Salah seorang dari mereka mengacungkan tangan dan berkata, "Wahai
Amirulmukminin sekiranya rumah ini penuh dengan emas, akan saya infakkan
seluruhnya untuk jalan Allah."
Umarpun
mengulangi pertanyaannya, "Apa masih ada yang lebih baik dari itu?",
lantas sahabat yang lainpun menjawab, "Wahai Amirulmukminin sekiranya
rumah ini dipenuhi dengan intan, emas dan permata, niscaya akan saya
infakkan seluruhnya untuk Allah." Umar bin Khattab kembali bertanya
dengan lafadh yang sama.

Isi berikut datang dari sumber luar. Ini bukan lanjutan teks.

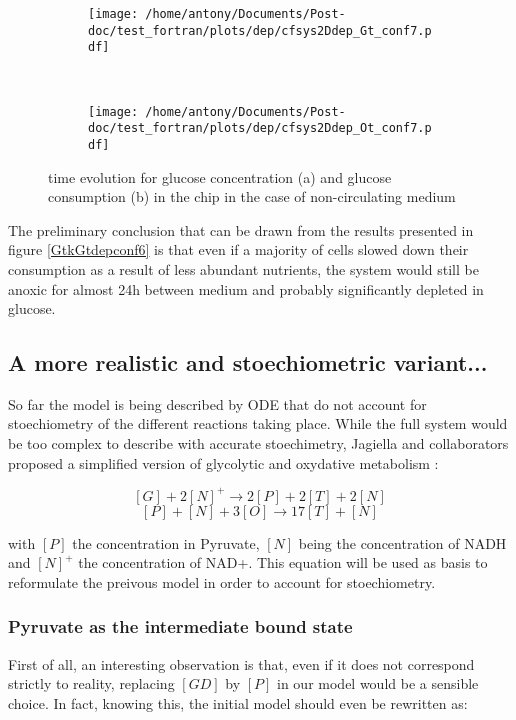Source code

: \documentclass[11pt,a4paper]{article}
\begin{document}
\begin{figure}[ht!]
	\begin{subfigure}{0.45\textwidth}
	\centering
	\texttt{[image: /home/antony/Documents/Post-doc/test\_fortran/plots/dep/cfsys2Ddep\_Gt\_conf7.pdf]}
	\caption{ \label{Gtdep_conf7}}
	\end{subfigure}
	~~
	\begin{subfigure}{0.45\textwidth}
	\texttt{[image: /home/antony/Documents/Post-doc/test\_fortran/plots/dep/cfsys2Ddep\_Ot\_conf7.pdf]}
		\caption{ \label{Otdep_conf7}}
	\end{subfigure}
	\caption{time evolution for glucose concentration (a) and glucose consumption (b) in the chip in the case of non-circulating medium \label{GtkGtdepconf7}}
\end{figure}

The preliminary conclusion that can be drawn from the results presented in figure \ref{GtkGtdepconf6} is that even if a majority of cells slowed down their consumption as a result of less abundant nutrients, the system would still be anoxic for almost 24h between medium and probably significantly depleted in glucose.

\subsection{A more realistic and stoechiometric variant...}
So far the model is being described by ODE that do not account for stoechiometry of the different reactions taking place. While the full system would be too complex to describe with accurate stoechimetry, Jagiella and collaborators proposed a simplified version of glycolytic and oxydative metabolism :

\[ [G] + 2[N]^+ \rightarrow 2[P] + 2[T] + 2[N]  \]
\[ [P] + [N] + 3[O] \rightarrow 17[T] + [N]\]

with $[P]$ the concentration in Pyruvate, $[N]$ being the concentration of NADH and $[N]^+$ the concentration of NAD+. This equation will be used as basis to reformulate the preivous model in order to account for stoechiometry.

\subsubsection{Pyruvate as the intermediate bound state} 
First of all, an interesting observation is that, even if it does not correspond strictly to reality, replacing $[GD]$ by $[P]$ in our model would be a sensible choice. In fact, knowing this, the initial model should even be rewritten as: 
\end{document}
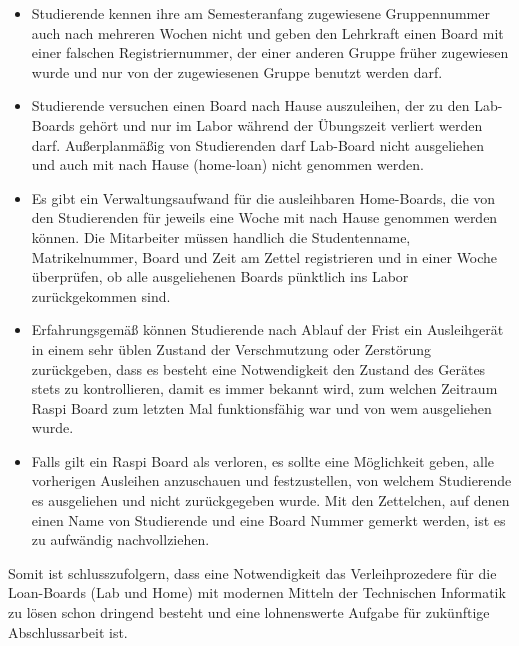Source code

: \begin{itemize}
	\item Studierende kennen ihre am Semesteranfang zugewiesene Gruppennummer auch nach mehreren Wochen nicht und geben den Lehrkraft einen Board mit einer falschen Registriernummer, der einer anderen Gruppe früher zugewiesen wurde und nur von der zugewiesenen Gruppe benutzt werden darf. 
	\item Studierende versuchen  einen Board nach Hause auszuleihen, der zu den Lab-Boards gehört und nur im Labor während der Übungszeit verliert werden darf. Außerplanmäßig von Studierenden darf Lab-Board nicht ausgeliehen und auch mit nach Hause (home-loan) nicht genommen werden.
	\item Es gibt ein Verwaltungsaufwand für die ausleihbaren Home-Boards, die von den Studierenden für jeweils eine Woche mit nach Hause genommen werden können. Die Mitarbeiter müssen handlich die Studentenname, Matrikelnummer, Board und Zeit am Zettel registrieren und in einer Woche überprüfen, ob alle ausgeliehenen Boards pünktlich ins Labor zurückgekommen sind. 
	\item Erfahrungsgemäß können Studierende nach Ablauf der Frist ein Ausleihgerät in einem sehr üblen Zustand der Verschmutzung oder Zerstörung zurückgeben, dass es besteht eine Notwendigkeit den Zustand des Gerätes stets zu kontrollieren, damit es immer bekannt wird, zum welchen Zeitraum Raspi Board zum letzten Mal funktionsfähig war und von wem ausgeliehen wurde.  
	\item Falls gilt ein Raspi Board als verloren, es sollte eine Möglichkeit geben, alle vorherigen Ausleihen anzuschauen und festzustellen, von welchem Studierende es ausgeliehen und nicht zurückgegeben wurde. Mit den Zettelchen, auf denen einen Name von Studierende und eine Board Nummer gemerkt werden, ist es zu aufwändig nachvollziehen.	
\end{itemize}

Somit ist schlusszufolgern, dass eine Notwendigkeit das Verleihprozedere für die Loan-Boards (Lab und Home) mit modernen Mitteln der Technischen Informatik zu lösen schon dringend besteht und eine lohnenswerte Aufgabe für zukünftige Abschlussarbeit ist. 

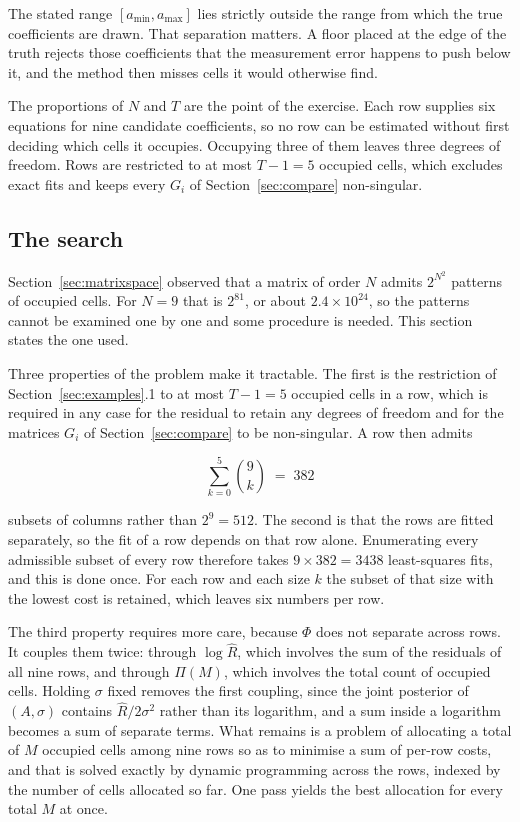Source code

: The stated range $[a_{\min}, a_{\max}]$ lies strictly outside the range from which the
true coefficients are drawn. That separation matters. A floor placed at the edge of
the truth rejects those coefficients that the measurement error happens to push below
it, and the method then misses cells it would otherwise find.

The proportions of $N$ and $T$ are the point of the exercise. Each row supplies six
equations for nine candidate coefficients, so no row can be estimated without first
deciding which cells it occupies. Occupying three of them leaves three degrees of
freedom. Rows are restricted to at most $T-1 = 5$ occupied cells, which excludes exact
fits and keeps every $G_{i}$ of Section~\ref{sec:compare} non-singular.

\subsection{The search}

Section~\ref{sec:matrixspace} observed that a matrix of order $N$ admits $2^{N^{2}}$
patterns of occupied cells. For $N = 9$ that is $2^{81}$, or about
$2.4 \times 10^{24}$, so the patterns cannot be examined one by one and some
procedure is needed. This section states the one used.

Three properties of the problem make it tractable. The first is the restriction of
Section~\ref{sec:examples}.1 to at most $T-1 = 5$ occupied cells in a row, which is
required in any case for the residual to retain any degrees of freedom and for the
matrices $G_{i}$ of Section~\ref{sec:compare} to be non-singular. A row then admits

\begin{equation}
\sum_{k=0}^{5} \binom{9}{k} \;=\; 382
\label{eq:rowsubsets}
\end{equation}

subsets of columns rather than $2^{9} = 512$. The second is that the rows are fitted
separately, so the fit of a row depends on that row alone. Enumerating every
admissible subset of every row therefore takes $9 \times 382 = 3438$ least-squares
fits, and this is done once. For each row and each size $k$ the subset of that size
with the lowest cost is retained, which leaves six numbers per row.

The third property requires more care, because $\Phi$ does not separate across rows.
It couples them twice: through $\log \hat{R}$, which involves the sum of the residuals
of all nine rows, and through $\Pi(M)$, which involves the total count of occupied
cells. Holding $\sigma$ fixed removes the first coupling, since the joint posterior of
$(A,\sigma)$ contains $\hat{R}/2\sigma^{2}$ rather than its logarithm, and a sum
inside a logarithm becomes a sum of separate terms. What remains is a problem of
allocating a total of $M$ occupied cells among nine rows so as to minimise a sum of
per-row costs, and that is solved exactly by dynamic programming across the rows,
indexed by the number of cells allocated so far. One pass yields the best allocation
for every total $M$ at once.

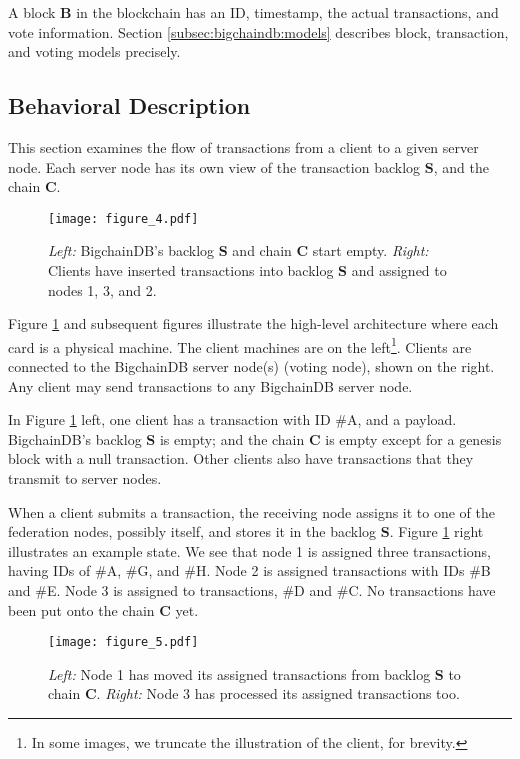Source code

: A block $\mathbf{B}$ in the blockchain has an ID, timestamp, the actual transactions, and vote information. Section \ref{subsec:bigchaindb:models} describes block, transaction, and voting models precisely.

\subsection{Behavioral Description}
This section examines the flow of transactions from a client to a given server node.
Each server node has its own view of the transaction backlog $\mathbf{S}$, and the chain $\mathbf{C}$.

\begin{figure}[!ht]
  \centering
  \texttt{[image: figure\_4.pdf]}
  \caption{\textit{Left:} BigchainDB’s backlog $\mathbf{S}$ and chain $\mathbf{C}$ start empty.
  \textit{Right:} Clients have inserted transactions into backlog $\mathbf{S}$ and assigned to nodes 1, 3, and 2.}
  \label{fig:bigchaindb_architecture_step1}
\end{figure}

Figure \ref{fig:bigchaindb_architecture_step1} and subsequent figures illustrate the high-level architecture where each card is a physical machine.
The client machines are on the left\footnote{In some images, we truncate the illustration of the client, for brevity.}.
Clients are connected to the BigchainDB server node(s) (voting node), shown on the right. Any client may send transactions to any BigchainDB server node.

In Figure \ref{fig:bigchaindb_architecture_step1} left, one client has a transaction with ID \textsf{$\#$A}, and a payload.
BigchainDB’s backlog $\mathbf{S}$ is empty; and the chain $\mathbf{C}$ is empty except for a genesis block with a null transaction.
Other clients also have transactions that they transmit to server nodes.

When a client submits a transaction, the receiving node assigns it to one of the federation nodes, possibly itself, and stores it in the backlog $\mathbf{S}$.
Figure \ref{fig:bigchaindb_architecture_step1} right illustrates an example state.
We see that node 1 is assigned three transactions, having IDs of \textsf{$\#$A}, \textsf{$\#$G}, and \textsf{$\#$H}.
Node 2 is assigned transactions with IDs \textsf{$\#$B} and \textsf{$\#$E}.
Node 3 is assigned to transactions, \textsf{$\#$D} and \textsf{$\#$C}. No transactions have been put onto the chain $\mathbf{C}$ yet.

\begin{figure}[!ht]
  \centering
  \texttt{[image: figure\_5.pdf]}
  \caption{\textit{Left:} Node 1 has moved its assigned transactions from backlog $\mathbf{S}$ to chain $\mathbf{C}$.
  \textit{Right:} Node 3 has processed its assigned transactions too.}
  \label{fig:bigchaindb_architecture_step2}
\end{figure}

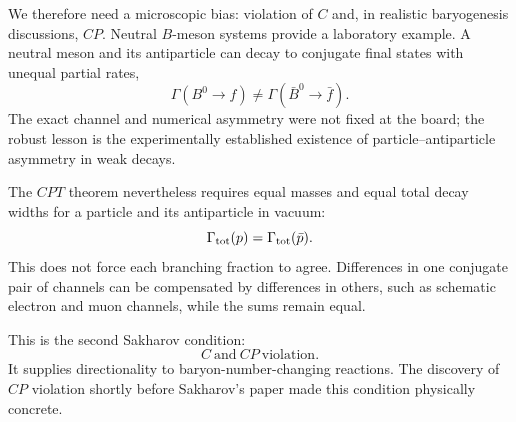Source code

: \begin{classroomqa}
\end{classroomqa}

We therefore need a microscopic bias: violation of \(C\) and, in realistic baryogenesis discussions, \(CP\). Neutral \(B\)-meson systems provide a laboratory example. A neutral meson and its antiparticle can decay to conjugate final states with unequal partial rates,
\begin{equation}
\Gamma(B^0\to f)\ne\Gamma(\bar B^0\to\bar f).
\label{eq:c08-cp-partial}
\end{equation}
The exact channel and numerical asymmetry were not fixed at the board; the robust lesson is the experimentally established existence of particle--antiparticle asymmetry in weak decays.

The \(CPT\) theorem nevertheless requires equal masses and equal total decay widths for a particle and its antiparticle in vacuum:
\begin{equation}
\Gamma_{\rm tot}(p)=\Gamma_{\rm tot}(\bar p).
\end{equation}
This does not force each branching fraction to agree. Differences in one conjugate pair of channels can be compensated by differences in others, such as schematic electron and muon channels, while the sums remain equal.

\begin{classroomqa}
\end{classroomqa}

This is the second Sakharov condition:
\begin{equation}
\boxed{C\ \text{and}\ CP\ \text{violation}.}
\end{equation}
It supplies directionality to baryon-number-changing reactions. The discovery of \(CP\) violation shortly before Sakharov's paper made this condition physically concrete.


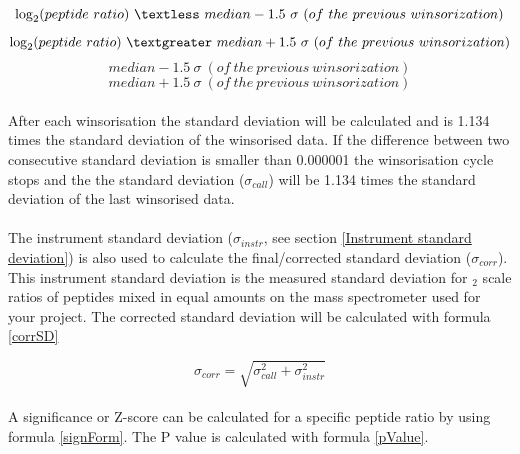 \documentclass[11pt,a4paper,oneside,notitlepage]{book}
\begin{document}
\begin{equation}
\log _{2} (peptide \ ratio) \ \textless  \ median - 1.5 \  \sigma  \ (of  \  the  \ previous \  winsorization)
\label{winsor1} 
\end{equation}
\begin{equation}
\log _{2} (peptide \ ratio) \  \textgreater  \ median + 1.5 \  \sigma  \ (of  \ the  \ previous \  winsorization)
\label{winsor2} 
\end{equation}
\begin{equation}
median - 1.5  \ \sigma  \ (of \  the  \ previous \  winsorization)
\label{winsor3} 
\end{equation}
\begin{equation}
median + 1.5 \  \sigma  \ (of  \ the \  previous \  winsorization)
\label{winsor4} 
\end{equation}

\paragraph{}After each winsorisation the standard deviation will be calculated and is 1.134 times the standard deviation of the winsorised data. If the difference between two consecutive standard deviation is smaller than 0.000001 the winsorisation cycle stops and the the standard deviation ($\sigma_{call}$) will be 1.134 times the standard deviation of the last winsorised data. 

\paragraph{}The instrument standard deviation ($\sigma_{instr}$, see section \ref{Instrument standard deviation}) is also used to calculate the final/corrected standard deviation ($\sigma_{corr}$). This instrument standard deviation is the measured standard deviation for \log$_{2}$ scale ratios of peptides mixed in equal amounts on the mass spectrometer used for your project. The corrected standard deviation will be calculated with formula \ref{corrSD}

\begin{equation}
\sigma_{corr} = \sqrt{\sigma_{call}^{2} + \sigma_{instr}^{2}}
\label{corrSD} 
\end{equation}

\paragraph{}A significance or Z-score can be calculated for a specific peptide ratio by using formula \ref{signForm}. The P value is calculated with formula \ref{pValue}. 
\end{document}
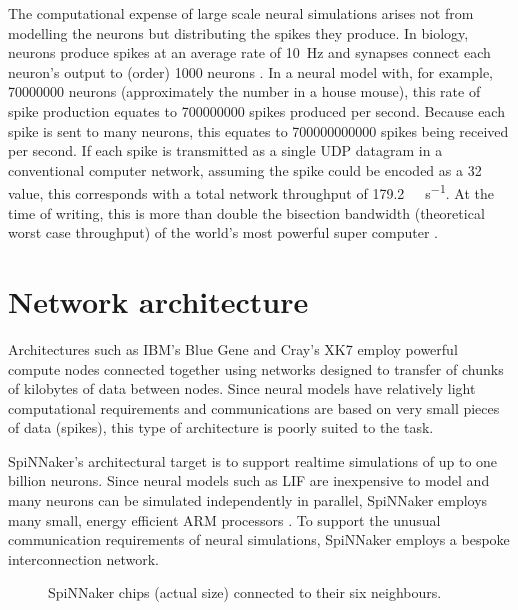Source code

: 		The computational expense of large scale neural simulations arises not from
		modelling the neurons but distributing the spikes they produce. In biology,
		neurons produce spikes at an average rate of \SI{10}{\hertz} and synapses
		connect each neuron's output to (order) \num{1000} neurons
		\cite{navaridas09}. In a neural model with, for example, \num{70000000}
		neurons (approximately the number in a house mouse), this rate of spike
		production equates to \num{700000000} spikes produced per second.  Because
		each spike is sent to many neurons, this equates to \num{700000000000}
		spikes being received per second. If each spike is transmitted as a single
		UDP datagram in a conventional computer network, assuming the spike could
		be encoded as a \SI{32}{\bit} value, this corresponds with a total network
		throughput of \SI{179.2}{\tera\bit\per\second}. At the time of writing,
		this is more than double the bisection bandwidth (theoretical worst case
		throughput) of the world's most powerful super computer \cite{dongarra16}.
	
	\section{Network architecture}
		
		Architectures such as IBM's Blue Gene \cite{chiu11} and Cray's XK7
		\cite{ornl16} employ powerful compute nodes connected together using
		networks designed to transfer of chunks of kilobytes of data between nodes.
		Since neural models have relatively light computational requirements and
		communications are based on very small pieces of data (spikes), this type
		of architecture is poorly suited to the task.
		
		SpiNNaker's architectural target is to support realtime simulations of up
		to one billion neurons. Since neural models such as LIF are inexpensive to
		model and many neurons can be simulated independently in parallel,
		SpiNNaker employs many small, energy efficient ARM processors
		\cite{furber07}. To support the unusual communication requirements of
		neural simulations, SpiNNaker employs a bespoke interconnection network.
		
		
		\begin{figure}
			\center
			
			\caption{SpiNNaker chips (actual size) connected to their six neighbours.}
			\label{fig:spinnakerChip}
		\end{figure}
		

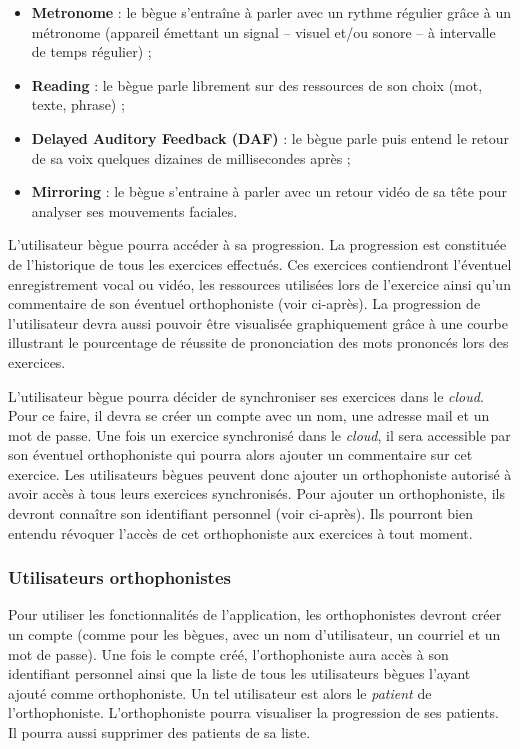 \begin{itemize}
  \item \textbf{Metronome} : le bègue s'entraîne à parler avec un rythme régulier grâce à un métronome (appareil émettant un signal -- visuel et/ou sonore -- à intervalle de temps régulier) ;
  \item \textbf{Reading} : le bègue parle librement sur des ressources de son choix (mot, texte, phrase) ;
  \item \textbf{Delayed Auditory Feedback (DAF)} : le bègue parle puis entend le retour de sa voix quelques dizaines de millisecondes après ;
  \item \textbf{Mirroring} : le bègue s'entraine à parler avec un retour vidéo de sa tête pour analyser ses mouvements faciales.
\end{itemize}

L'utilisateur bègue pourra accéder à sa progression. La progression est constituée de l'historique de tous les exercices effectués. Ces exercices contiendront l'éventuel enregistrement vocal ou vidéo, les ressources utilisées lors de l'exercice ainsi qu'un commentaire de son éventuel orthophoniste (voir ci-après). La progression de l'utilisateur devra aussi pouvoir être visualisée graphiquement grâce à une courbe illustrant le pourcentage de réussite de prononciation des mots prononcés lors des exercices.

L'utilisateur bègue pourra décider de synchroniser ses exercices dans le \textit{cloud}. Pour ce faire, il devra se créer un compte avec un nom, une adresse mail et un mot de passe. Une fois un exercice synchronisé dans le \textit{cloud}, il sera accessible par son éventuel orthophoniste qui pourra alors ajouter un commentaire sur cet exercice. Les utilisateurs bègues peuvent donc ajouter un orthophoniste autorisé à avoir accès à tous leurs exercices synchronisés. Pour ajouter un orthophoniste, ils devront connaître son identifiant personnel (voir ci-après). Ils pourront bien entendu révoquer l'accès de cet orthophoniste aux exercices à tout moment.

\subsubsection{Utilisateurs orthophonistes}

Pour utiliser les fonctionnalités de l'application, les orthophonistes devront créer un compte (comme pour les bègues, avec un nom d'utilisateur, un courriel et un mot de passe). Une fois le compte créé, l'orthophoniste aura accès à son identifiant personnel ainsi que la liste de tous les utilisateurs bègues l'ayant ajouté comme orthophoniste. Un tel utilisateur est alors le \textit{patient} de l'orthophoniste. L'orthophoniste pourra visualiser la progression de ses patients. Il pourra aussi supprimer des patients de sa liste.
















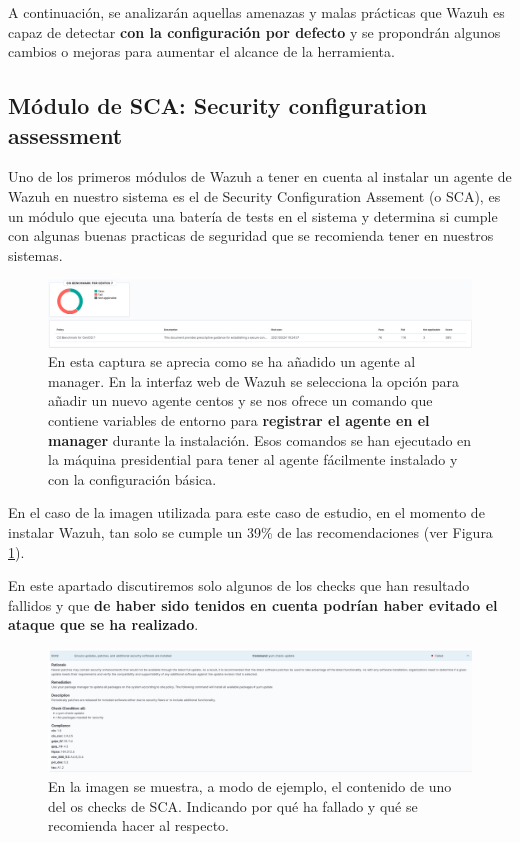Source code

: A continuación, se analizarán aquellas amenazas y malas prácticas que Wazuh es capaz de detectar \textbf{con la configuración por defecto} y se propondrán algunos cambios o mejoras para aumentar el alcance de la herramienta.


\subsection{Módulo de SCA: Security configuration assessment}

Uno de los primeros módulos de Wazuh a tener en cuenta al instalar un agente de Wazuh en nuestro sistema es el de Security Configuration Assement (o SCA), es un módulo que ejecuta una batería de tests en el sistema y determina si cumple con algunas buenas practicas de seguridad que se recomienda tener en nuestros sistemas.


\begin{figure}[!hbt]
  \centering
  \includegraphics[width=\textwidth]{imagenes/sca.png}
  \caption{En esta captura se aprecia como se ha añadido un agente al manager. En la interfaz web de Wazuh se selecciona la opción para añadir un nuevo agente centos y se nos ofrece un comando que contiene variables de entorno para \textbf{registrar el agente en el manager} durante la instalación. Esos comandos se han ejecutado en la máquina presidential para tener al agente fácilmente instalado y con la configuración básica.}
   \label{sca}
\end{figure}

En el caso de la imagen utilizada para este caso de estudio, en el momento de instalar Wazuh, tan solo se cumple un 39\% de las recomendaciones (ver Figura \ref{sca}).

En este apartado discutiremos solo algunos de los checks que han resultado fallidos y que \textbf{de haber sido tenidos en cuenta podrían haber evitado el ataque que se ha realizado}.


\begin{figure}[!hbt]
  \centering
  \includegraphics[width=\textwidth]{imagenes/sca_check1.png}
  \caption{En la imagen se muestra, a modo de ejemplo, el contenido de uno del os checks de SCA. Indicando por qué ha fallado y qué se recomienda hacer al respecto.}
   \label{sca_check1}
\end{figure}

Merekapun serentak menjawab, "Wahai
Amirulmukminin kami tidak tahu lagi apa yang terbaik dari itu." Umar bin
Khathab kemudian menjelaskan, "Cita-cita yang terbaik adalah,
seandainya ruangan ini Allah penuhi dengan pejuang muslim seperti Abu
Ubaidah bin Jarrah yang jujur, adil dan bijaksana."
Menjelang
wafatnya, Khalifah Umar pernah berkata, "Kalau Abu Ubaidah masih hidup
maka aku akan menunjuknya sebagai khalifah penggantiku. Dan bila kelak
Allah swt bertanya tentang apa sebabnya, maka aku akan menjawabnya, 'Aku
memilih dia karena dia seorang pemegang amanat umat dan pemegang amanat
Rasulullah.'"
Demikianlah
sosok kepribadian sahabat kita yang satu ini. Ia tidak pernah mundur
dalam memperjuangkan kesucian Islam. Tenaga, harta, waktu, dan jiwanya
ia korbankan demi Islam dan kejayaan umatnya. Radhiyallahu 'anhu
wardhahu.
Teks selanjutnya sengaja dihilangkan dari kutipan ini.